マイクロプラスチックは非常に小さなプラスチックごみの欠片で、川や海洋、「手つかずの」極域でも見つかっている。これまでの研究では、マイクロプラスチックは川に沿って長い距離を移動して海洋に到達し、その途中で水生生態系に影響を及ぼしていることが示唆されてきた。しかし、マイクロプラスチックによる汚染が大気中を移動できるかについては、情報がなかった。

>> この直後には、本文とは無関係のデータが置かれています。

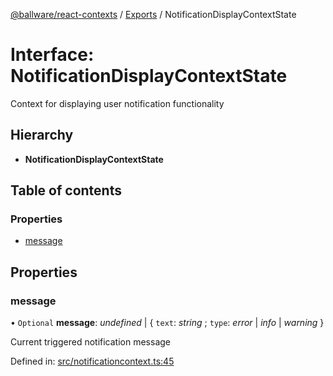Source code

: [@ballware/react-contexts](../README.md) / [Exports](../modules.md) / NotificationDisplayContextState

# Interface: NotificationDisplayContextState

Context for displaying user notification functionality

## Hierarchy

* **NotificationDisplayContextState**

## Table of contents

### Properties

- [message](notificationdisplaycontextstate.md#message)

## Properties

### message

• `Optional` **message**: *undefined* \| { `text`: *string* ; `type`: *error* \| *info* \| *warning*  }

Current triggered notification message

Defined in: [src/notificationcontext.ts:45](https://github.com/frankball/ballware-react-contexts/blob/839804b/src/notificationcontext.ts#L45)
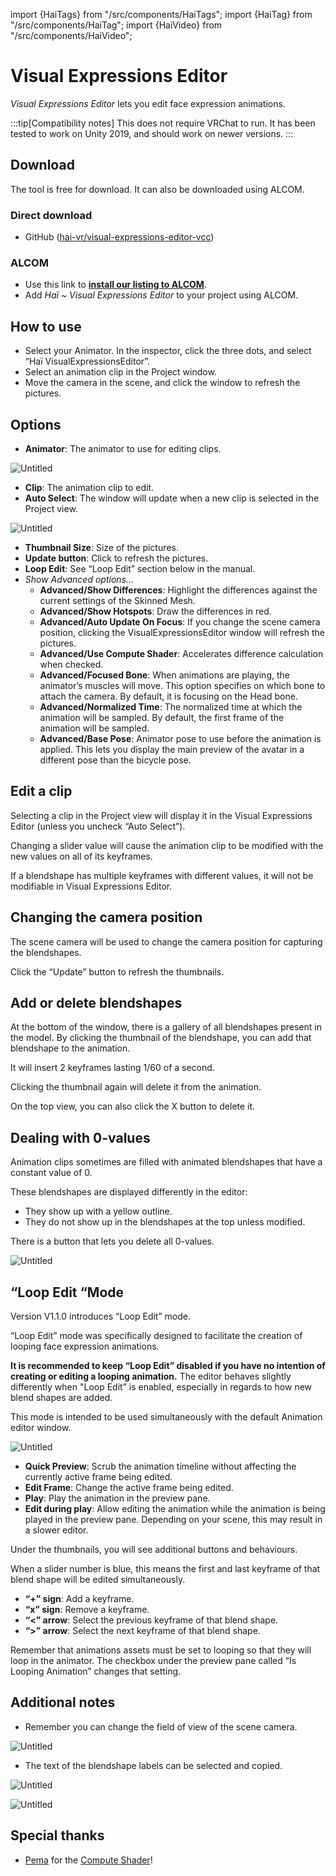 import {HaiTags} from "/src/components/HaiTags";
import {HaiTag} from "/src/components/HaiTag";
import {HaiVideo} from "/src/components/HaiVideo";

# Visual Expressions Editor

<HaiTags>
<HaiTag isUniversal={true} />
</HaiTags>

*Visual Expressions Editor* lets you edit face expression animations.

:::tip[Compatibility notes]
This does not require VRChat to run. It has been tested to work on Unity 2019, and should work on newer versions.
:::

<HaiVideo src="./visual-expressions-editor-img/sx_2022-03-08_16-17-04_ochgB1a5VG.mp4"></HaiVideo>

## Download

The tool is free for download. It can also be downloaded using ALCOM.

### Direct download

- GitHub ([hai-vr/visual-expressions-editor-vcc](https://github.com/hai-vr/visual-expressions-editor-vcc))

### ALCOM

- Use this link to **[install our listing to ALCOM](vcc://vpm/addRepo?url=https://hai-vr.github.io/vpm-listing/index.json)**.
- Add *Haï ~ Visual Expressions Editor* to your project using ALCOM.

## How to use

- Select your Animator. In the inspector, click the three dots, and select “Haï VisualExpressionsEditor”.
- Select an animation clip in the Project window.
- Move the camera in the scene, and click the window to refresh the pictures.

## Options

- **Animator**: The animator to use for editing clips.

![Untitled](visual-expressions-editor-img/Untitled.png)

- **Clip**: The animation clip to edit.
- **Auto Select**: The window will update when a new clip is selected in the Project view.

![Untitled](visual-expressions-editor-img/Untitled%201.png)

- **Thumbnail Size**: Size of the pictures.
- **Update button**: Click to refresh the pictures.
- **Loop Edit**: See “Loop Edit” section below in the manual.
- *Show Advanced options...*
    - **Advanced/Show Differences**: Highlight the differences against the current settings of the Skinned Mesh.
    - **Advanced/Show Hotspots**: Draw the differences in red.
    - **Advanced/Auto Update On Focus**: If you change the scene camera position, clicking the VisualExpressionsEditor window will refresh the pictures.
    - **Advanced/Use Compute Shader**: Accelerates difference calculation when checked.
    - **Advanced/Focused Bone**: When animations are playing, the animator’s muscles will move.
    This option specifies on which bone to attach the camera. By default, it is focusing on the Head bone.
    - **Advanced/Normalized Time**: The normalized time at which the animation will be sampled. By default, the first frame of the animation will be sampled.
    - **Advanced/Base Pose**: Animator pose to use before the animation is applied.
    This lets you display the main preview of the avatar in a different pose than the bicycle pose.

## Edit a clip

Selecting a clip in the Project view will display it in the Visual Expressions Editor (unless you uncheck “Auto Select”).

Changing a slider value will cause the animation clip to be modified with the new values on all of its keyframes.

If a blendshape has multiple keyframes with different values, it will not be modifiable in Visual Expressions Editor.

## Changing the camera position

The scene camera will be used to change the camera position for capturing the blendshapes.

Click the “Update” button to refresh the thumbnails.

## Add or delete blendshapes

At the bottom of the window, there is a gallery of all blendshapes present in the model. By clicking the thumbnail of the blendshape, you can add that blendshape to the animation.

It will insert 2 keyframes lasting 1/60 of a second.

Clicking the thumbnail again will delete it from the animation.

On the top view, you can also click the X button to delete it.

## Dealing with 0-values

Animation clips sometimes are filled with animated blendshapes that have a constant value of 0.

These blendshapes are displayed differently in the editor:

- They show up with a yellow outline.
- They do not show up in the blendshapes at the top unless modified.

There is a button that lets you delete all 0-values.

![Untitled](visual-expressions-editor-img/Untitled%202.png)

## “Loop Edit “Mode

Version V1.1.0 introduces “Loop Edit” mode.

<HaiVideo src="./visual-expressions-editor-img/sx_2022-04-14_23-17-52_Kza0kEYwsf.mp4"></HaiVideo>

“Loop Edit” mode was specifically designed to facilitate the creation of looping face expression animations.

**It is recommended to keep “Loop Edit” disabled if you have no intention of creating or editing a looping animation.** The editor behaves slightly differently when "Loop Edit” is enabled, especially in regards to how new blend shapes are added.

This mode is intended to be used simultaneously with the default Animation editor window.

![Untitled](visual-expressions-editor-img/Untitled%203.png)

- **Quick Preview**: Scrub the animation timeline without affecting the currently active frame being edited.
- **Edit Frame**: Change the active frame being edited.
- **Play**: Play the animation in the preview pane.
- **Edit during play**: Allow editing the animation while the animation is being played in the preview pane. Depending on your scene, this may result in a slower editor.

Under the thumbnails, you will see additional buttons and behaviours.

When a slider number is blue, this means the first and last keyframe of that blend shape will be edited simultaneously.

- **“+” sign**: Add a keyframe.
- **“x” sign**: Remove a keyframe.
- **“\<” arrow**: Select the previous keyframe of that blend shape.
- **“>” arrow**: Select the next keyframe of that blend shape.

Remember that animations assets must be set to looping so that they will loop in the animator. The checkbox under the preview pane called “Is Looping Animation” changes that setting.

## Additional notes

- Remember you can change the field of view of the scene camera.

![Untitled](visual-expressions-editor-img/Untitled%205.png)

- The text of the blendshape labels can be selected and copied.

![Untitled](visual-expressions-editor-img/Untitled%206.png)

![Untitled](visual-expressions-editor-img/Untitled%207.png)

## Special thanks

- [Pema](https://github.com/pema99/) for the [Compute Shader](https://github.com/hai-vr/blendshape-viewer/commit/46db696df8be42d251f59c3f0fb240b117905c76)!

Deonie Allenたちは今回、フランス・ピレネー地域の人里離れた山間地の集水域を5か月にわたり調査した。5回の試料収集期間に大気中の乾燥した堆積物と湿った堆積物を収集したところ、プラスチック片、フィルム、繊維片などの大量のマイクロプラスチックが見つかった。Allenたちは、マイクロプラスチックの1日の堆積速度は1平方メートル当たり365個と測定している。
またAllenたちは、大気シミュレーションを用いて、マイクロプラスチックが少なくとも100キロメートル離れたところから大気中を輸送されたことを示した。
この研究から、大気輸送は、マイクロプラスチックが汚染されていない地域に到達して影響を及ぼす上で重要な輸送路となっていることが示唆される。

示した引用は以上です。